• Data for analysis:
>>>>

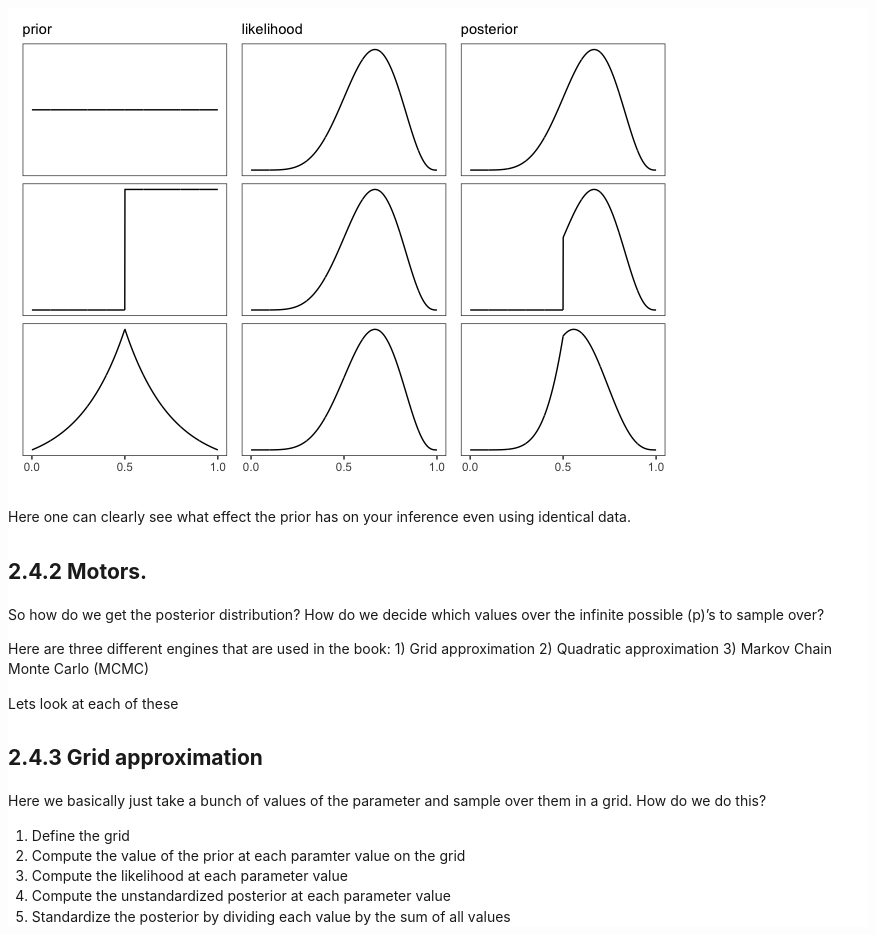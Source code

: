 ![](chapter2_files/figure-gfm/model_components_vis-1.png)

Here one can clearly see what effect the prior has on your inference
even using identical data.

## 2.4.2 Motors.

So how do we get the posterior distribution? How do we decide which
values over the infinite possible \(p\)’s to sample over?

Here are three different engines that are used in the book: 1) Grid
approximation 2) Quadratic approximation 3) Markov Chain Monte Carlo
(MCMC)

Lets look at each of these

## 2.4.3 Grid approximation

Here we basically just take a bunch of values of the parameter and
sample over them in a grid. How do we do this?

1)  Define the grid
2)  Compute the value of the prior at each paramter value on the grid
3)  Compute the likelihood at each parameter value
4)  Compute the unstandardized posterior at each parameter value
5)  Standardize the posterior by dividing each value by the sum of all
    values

<<<<
>>>>

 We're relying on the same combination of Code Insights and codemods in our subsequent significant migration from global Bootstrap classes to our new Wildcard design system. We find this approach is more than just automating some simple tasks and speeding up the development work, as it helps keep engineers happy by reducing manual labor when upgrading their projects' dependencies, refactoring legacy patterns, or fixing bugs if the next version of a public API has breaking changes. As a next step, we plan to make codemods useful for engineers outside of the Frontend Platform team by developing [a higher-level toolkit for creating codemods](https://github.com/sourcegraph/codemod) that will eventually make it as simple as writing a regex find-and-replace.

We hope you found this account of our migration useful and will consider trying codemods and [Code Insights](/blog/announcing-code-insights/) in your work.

<<<<

• Task description: Show me every line of the entries above that holds "each".

• Solution for this problem:
Lets look at each of these
2)  Compute the value of the prior at each paramter value on the grid
3)  Compute the likelihood at each parameter value
4)  Compute the unstandardized posterior at each parameter value
5)  Standardize the posterior by dividing each value by the sum of all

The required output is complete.